Kaikoura - This was our last stop on the south island, it is one of the only places in the world you can watch for grey whales, orcas, sperm whales, and blue whales from the shore. It is also home to several fur seal colonys, one of which you can walk right next to them. It smelled terrible and a lot of people were getting much closer then we felt comfortable, but it was one of those "I can't believe we're doing this" moments. We also went for a hike along the Peninsula Track, which climbs over limestone cliffs overlooking the seal colonies, bird colonies, and whale watching boats below. It was one of my favorite trails in the world, even though we weren't lucky enough to see a whale. We did see hundreds of seals and birds of all kinds, including gulls, oyster catchers, albatross, and a seagull colony. I've never felt threatened by gulls before, but when the track went near a colony of hundreds of loud nesting seagulls we both felt nervous and walked a bit faster. Kaikoura means "Eat Crayfish," and they are known for having the best so we planned to have a beachside bbq until we saw that the cheapest one was $65, and most were higher. We opted for some much cheaper scallops and mussles, and decided crayfish is something we'll have to try another day. We also found out some very sad news while in Kaikoura - someone had visited one of the seal colonies and clubbed 24 seals including some newborn pups. I can't comprehend that, especially after watching the pups play in the water all day, and I hope that whoever is responsible is caught soon.

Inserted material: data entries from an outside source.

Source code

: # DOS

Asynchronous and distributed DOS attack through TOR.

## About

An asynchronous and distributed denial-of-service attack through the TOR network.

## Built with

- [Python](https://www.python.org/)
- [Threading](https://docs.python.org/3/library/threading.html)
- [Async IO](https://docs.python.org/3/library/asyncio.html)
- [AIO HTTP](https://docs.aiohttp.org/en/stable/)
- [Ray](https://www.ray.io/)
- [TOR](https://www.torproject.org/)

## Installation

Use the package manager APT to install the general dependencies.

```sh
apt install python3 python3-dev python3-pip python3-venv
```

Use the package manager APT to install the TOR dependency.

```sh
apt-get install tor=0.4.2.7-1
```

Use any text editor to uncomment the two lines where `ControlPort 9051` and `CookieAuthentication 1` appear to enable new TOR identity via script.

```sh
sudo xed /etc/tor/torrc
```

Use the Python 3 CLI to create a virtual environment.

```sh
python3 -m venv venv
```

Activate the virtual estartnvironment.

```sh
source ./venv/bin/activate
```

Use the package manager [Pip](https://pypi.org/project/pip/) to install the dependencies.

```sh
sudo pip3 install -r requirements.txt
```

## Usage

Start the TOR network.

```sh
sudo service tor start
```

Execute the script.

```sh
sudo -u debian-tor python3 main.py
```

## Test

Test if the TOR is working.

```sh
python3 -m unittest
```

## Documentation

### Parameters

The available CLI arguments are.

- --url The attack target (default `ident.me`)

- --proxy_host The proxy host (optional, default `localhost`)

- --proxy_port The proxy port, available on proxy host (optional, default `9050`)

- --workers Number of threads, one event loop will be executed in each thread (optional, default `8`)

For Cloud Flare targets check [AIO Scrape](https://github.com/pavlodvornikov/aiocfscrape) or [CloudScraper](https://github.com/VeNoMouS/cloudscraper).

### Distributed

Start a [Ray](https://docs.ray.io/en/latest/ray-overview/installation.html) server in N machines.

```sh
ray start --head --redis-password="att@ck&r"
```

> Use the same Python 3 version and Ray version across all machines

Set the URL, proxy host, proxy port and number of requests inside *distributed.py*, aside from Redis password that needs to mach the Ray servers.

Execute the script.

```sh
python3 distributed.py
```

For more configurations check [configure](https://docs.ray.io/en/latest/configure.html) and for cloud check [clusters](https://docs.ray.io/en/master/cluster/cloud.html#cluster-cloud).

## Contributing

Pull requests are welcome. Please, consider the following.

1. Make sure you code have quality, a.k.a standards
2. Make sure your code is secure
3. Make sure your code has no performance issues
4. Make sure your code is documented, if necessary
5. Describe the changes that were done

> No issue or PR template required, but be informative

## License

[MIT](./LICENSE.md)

From Kaikoura, we took a VERY early morning ferry ride back to the North Island, where we are now making our way back towards Auckland. We'll be working on the farm until a couple days before we take-off for our next stop, Sydney, Australia! In other news, we're incredibly happy to say our good friends from Seattle, Brian and Martha have purchased plane tickets to come join us Thailand, AND my English Teaching placement has been officially confirmed in Thailand :) Best wishes and we will write again soon!